Time off for ante-natal care – your rights as an employee or Agency Worker
Employees have the right to reasonable paid time off work for ante-natal appointments, which includes the time spent travelling to an appointment and waiting. You cannot be refused time off for the first appointment, but for subsequent appointments your employer can ask for written proof of the appointment and a certificate or note from your doctor or midwife, stating that you are pregnant.
If you do not, when asked, provide these, your employer can refuse the time off. This is the only circumstance in which employers can refuse time off. They cannot ask you to make appointments in your own time, or make the time up later.
An ante-natal appointment is any appointment you make on the advice of your doctor, midwife or health visitor. This includes parentcraft and relaxation.
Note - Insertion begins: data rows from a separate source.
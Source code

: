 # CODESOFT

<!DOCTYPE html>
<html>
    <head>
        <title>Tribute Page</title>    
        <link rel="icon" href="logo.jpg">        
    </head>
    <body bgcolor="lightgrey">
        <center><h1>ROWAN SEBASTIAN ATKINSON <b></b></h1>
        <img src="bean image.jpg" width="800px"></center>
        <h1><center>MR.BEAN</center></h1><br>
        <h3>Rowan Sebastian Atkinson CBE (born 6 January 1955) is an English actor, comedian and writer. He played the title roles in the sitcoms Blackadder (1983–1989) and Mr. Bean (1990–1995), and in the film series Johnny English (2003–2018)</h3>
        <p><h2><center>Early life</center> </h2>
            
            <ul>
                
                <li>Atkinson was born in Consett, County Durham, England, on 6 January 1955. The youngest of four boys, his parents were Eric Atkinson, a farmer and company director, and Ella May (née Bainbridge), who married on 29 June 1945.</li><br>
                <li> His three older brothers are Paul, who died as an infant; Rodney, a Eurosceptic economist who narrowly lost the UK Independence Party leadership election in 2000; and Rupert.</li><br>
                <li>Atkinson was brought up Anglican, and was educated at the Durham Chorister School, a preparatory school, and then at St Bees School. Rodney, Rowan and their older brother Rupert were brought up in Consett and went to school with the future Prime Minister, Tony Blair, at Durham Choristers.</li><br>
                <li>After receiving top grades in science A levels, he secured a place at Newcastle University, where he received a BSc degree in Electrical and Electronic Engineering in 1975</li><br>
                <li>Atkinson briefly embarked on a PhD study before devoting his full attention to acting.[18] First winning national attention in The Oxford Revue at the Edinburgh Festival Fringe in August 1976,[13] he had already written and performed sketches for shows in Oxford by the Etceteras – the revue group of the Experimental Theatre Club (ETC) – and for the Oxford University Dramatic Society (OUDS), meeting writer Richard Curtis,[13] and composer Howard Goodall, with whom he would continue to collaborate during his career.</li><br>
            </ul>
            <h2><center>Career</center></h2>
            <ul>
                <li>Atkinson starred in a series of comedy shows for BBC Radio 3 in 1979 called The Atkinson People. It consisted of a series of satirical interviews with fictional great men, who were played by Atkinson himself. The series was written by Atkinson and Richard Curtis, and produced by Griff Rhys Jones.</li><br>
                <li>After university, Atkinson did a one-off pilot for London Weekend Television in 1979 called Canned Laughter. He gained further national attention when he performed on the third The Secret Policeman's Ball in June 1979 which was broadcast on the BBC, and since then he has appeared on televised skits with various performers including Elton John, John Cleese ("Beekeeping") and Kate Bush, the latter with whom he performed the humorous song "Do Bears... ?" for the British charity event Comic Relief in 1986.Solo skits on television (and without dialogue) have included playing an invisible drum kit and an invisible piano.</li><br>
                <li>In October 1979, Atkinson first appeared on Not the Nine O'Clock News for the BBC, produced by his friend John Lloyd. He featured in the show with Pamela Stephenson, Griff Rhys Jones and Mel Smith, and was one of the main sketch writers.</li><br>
All partners/husbands/expectant fathers who are employees also have the legal right to unpaid time off work for up to two antenatal appointments. For more information on the rights of partners to take time off click here.
It is unlawful for an employer to refuse the time off, to refuse pay for the time off, to dismiss a woman or to treat her less favourably because she has taken time off.
If you are an agency worker (and NOT an employee), from the outset of your pregnancy you are entitled to take time off (unpaid) to attend antenatal appointments.
In addition, after 12 weeks in the same assignment, you are entitled to paid time off to attend antenatal appointments if you are pregnant. This should be paid by the agency at your usual hourly rate and you should not be asked to make up the time at a later date. This includes the time it takes you to travel to and from your appointment. The agency or the hirer can ask for written proof of the appointment and a certificate or note from your doctor or midwife, stating that you are pregnant and can refuse the time off if you do not provide these.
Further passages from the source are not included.